The availability of clinical practice guidelines does not in itself guarantee that they will be widely accepted or applied. Acceptance can be made easier by involving the potential users in their development: the cooperative working tools that ECOLE/GRIP will deploy will make this more feasible. Making it easier for clinicians to apply such guidelines in their day-to-day work is the task of PROMPT, which will address the technologies that should be accessible at the clinical workstation to support the clinical decision process. Of course, this brings us round the full circle, as the workstation is ideally where data is captured.

Having approved protocols and guidelines available is however not enough on its own - it is necessary to ensure that the care delivered conforms as closely to the guidelines as possible, particularly where invasive or hazardous procedures are used. CONQUEST is concerned with developing quality assurance and management tools to assist in this, particularly in relation to the use of imaging technologies. It will also support more accurate communication between specialists.
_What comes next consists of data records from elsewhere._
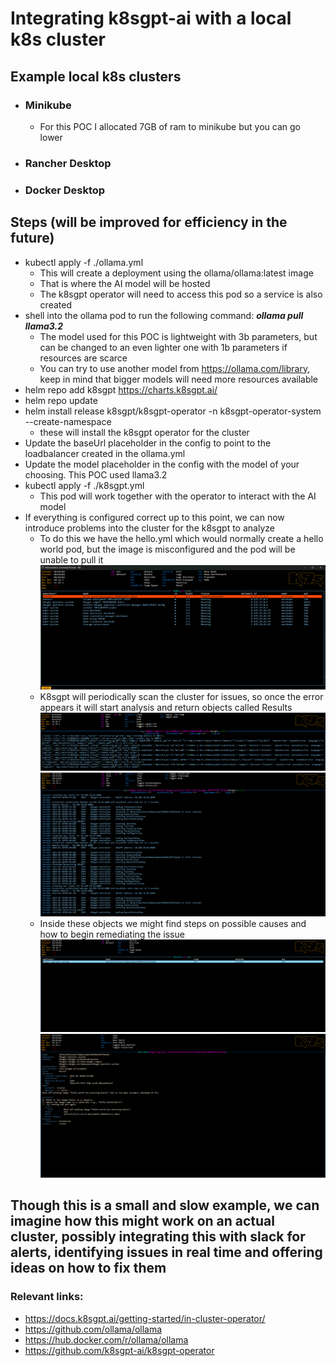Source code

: # Integrating k8sgpt-ai with a local k8s cluster #

## Example local k8s clusters ##
- ### Minikube
  - For this POC I allocated 7GB of ram to minikube but you can go lower
- ### Rancher Desktop
- ### Docker Desktop

## Steps (will be improved for efficiency in the future)
- kubectl apply -f ./ollama.yml
  - This will create a deployment using the ollama/ollama:latest image
  - That is where the AI model will be hosted
  - The k8sgpt operator will need to access this pod so a service is also created
- shell into the ollama pod to run the following command: <b><i>ollama pull llama3.2</i></b>
  - The model used for this POC is lightweight with 3b parameters, but can be changed to an even lighter one with 1b parameters if resources are scarce
  - You can try to use another model from https://ollama.com/library, keep in mind that bigger models will need more resources available
- helm repo add k8sgpt https://charts.k8sgpt.ai/
- helm repo update
- helm install release k8sgpt/k8sgpt-operator -n k8sgpt-operator-system --create-namespace
  - these will install the k8sgpt operator for the cluster
- Update the baseUrl placeholder in the config to point to the loadbalancer created in the ollama.yml
- Update the model placeholder in the config with the model of your choosing. This POC used llama3.2
- kubectl apply -f ./k8sgpt.yml
  - This pod will work together with the operator to interact with the AI model
- If everything is configured correct up to this point, we can now introduce problems into the cluster for the k8sgpt to analyze
  - To do this we have the hello.yml which would normally create a hello world pod, but the image is misconfigured and the pod will be unable to pull it
    ![hello-world deployment fails to pull image](screenshots/hello-fail-deployment.png)
  - K8sgpt will periodically scan the cluster for issues, so once the error appears it will start analysis and return objects called Results
    ![k8sgpt-sample pod sending requests to operator for analysis](screenshots/k8sgpt-operator-sending-analysis-requests.png)
    ![k8sgpt-operator starting analysis](screenshots/k8sgpt-operator-analyzing-and-getting-result.png)
  - Inside these objects we might find steps on possible causes and how to begin remediating the issue
    ![result object](screenshots/result-object.png)
    ![result solution](screenshots/result-solution.png)

## Though this is a small and slow example, we can imagine how this might work on an actual cluster, possibly integrating this with slack for alerts, identifying issues in real time and offering ideas on how to fix them

### Relevant links:
- https://docs.k8sgpt.ai/getting-started/in-cluster-operator/
- https://github.com/ollama/ollama
- https://hub.docker.com/r/ollama/ollama
- https://github.com/k8sgpt-ai/k8sgpt-operator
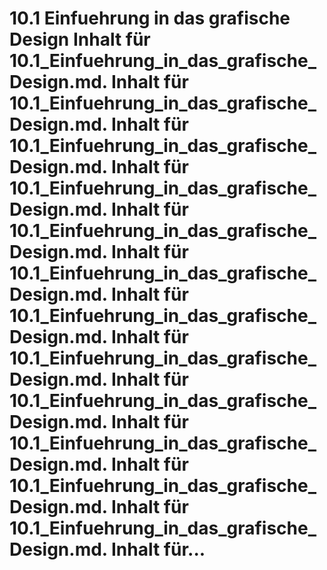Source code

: # 10.1 Einfuehrung in das grafische Design Inhalt für 10.1_Einfuehrung_in_das_grafische_Design.md. Inhalt für 10.1_Einfuehrung_in_das_grafische_Design.md. Inhalt für 10.1_Einfuehrung_in_das_grafische_Design.md. Inhalt für 10.1_Einfuehrung_in_das_grafische_Design.md. Inhalt für 10.1_Einfuehrung_in_das_grafische_Design.md. Inhalt für 10.1_Einfuehrung_in_das_grafische_Design.md. Inhalt für 10.1_Einfuehrung_in_das_grafische_Design.md. Inhalt für 10.1_Einfuehrung_in_das_grafische_Design.md. Inhalt für 10.1_Einfuehrung_in_das_grafische_Design.md. Inhalt für 10.1_Einfuehrung_in_das_grafische_Design.md. Inhalt für 10.1_Einfuehrung_in_das_grafische_Design.md. Inhalt für 10.1_Einfuehrung_in_das_grafische_Design.md. Inhalt für...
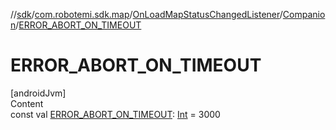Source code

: //[sdk](../../../../index.md)/[com.robotemi.sdk.map](../../index.md)/[OnLoadMapStatusChangedListener](../index.md)/[Companion](index.md)/[ERROR_ABORT_ON_TIMEOUT](-e-r-r-o-r_-a-b-o-r-t_-o-n_-t-i-m-e-o-u-t.md)



# ERROR_ABORT_ON_TIMEOUT  
[androidJvm]  
Content  
const val [ERROR_ABORT_ON_TIMEOUT](-e-r-r-o-r_-a-b-o-r-t_-o-n_-t-i-m-e-o-u-t.md): [Int](https://kotlinlang.org/api/latest/jvm/stdlib/kotlin/-int/index.html) = 3000  



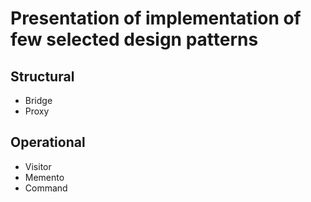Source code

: # Presentation of implementation of few selected design patterns

## Structural
* Bridge
* Proxy

## Operational
* Visitor
* Memento
* Command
In addition, TARGET will facilitate communication between specialist and subsidiary centres, leading to improved treatment planning and better utilization of expensive resources.

As well as accurate communication, the quality of information supplied by other specialists such as pathologists has also to be assured. EUROPATH specifically addresses the use of telematics to improve the quality of pathological information on two axes: enabling effective use of remote expertise, and compiling a reference database of image data and associated clinical information.

Ultimately, the technologies of CONQUEST and EUROPATH will merge with those of PROMPT into the clinical workstation area, as well as with those of MACRO enhancing the level of detail that clinical trials will be able to work with, thus helping to accelerate the overall quality improvement cycle.

As an example, the MARGRITE project covers many aspects of the overall cycle while focussing on a specific, complex, and highly invasive, form of treatment - bone marrow transplant. Building on the 3rd FW project EMDIS, MARGRITE will support vital clinical decisions faced by individual transplant teams by ensuring that the results of all stem cell transplantations performed across Europe are collected, analysed, qualified, and made readily available to them via telematics.

As an accompanying measure, HORIZON has the task of facilitating the coherence of the ACTION cluster.

The individual projects are designed to be standalone and streamlined, in order to minimize the overheads of having too many strong interdependencies which can slow down individual progress; however the logical interrelationships do exist as described above, and HORIZON's role is to track these relationships and dependencies, and to facilitate consensus among the group where needed. It will also maintain and project the cluster identity, particulary with respect to the information flow and quality improvement cycle outlined above. This model will form the basis for planning a major validation trial combining the results of all the ACTION projects.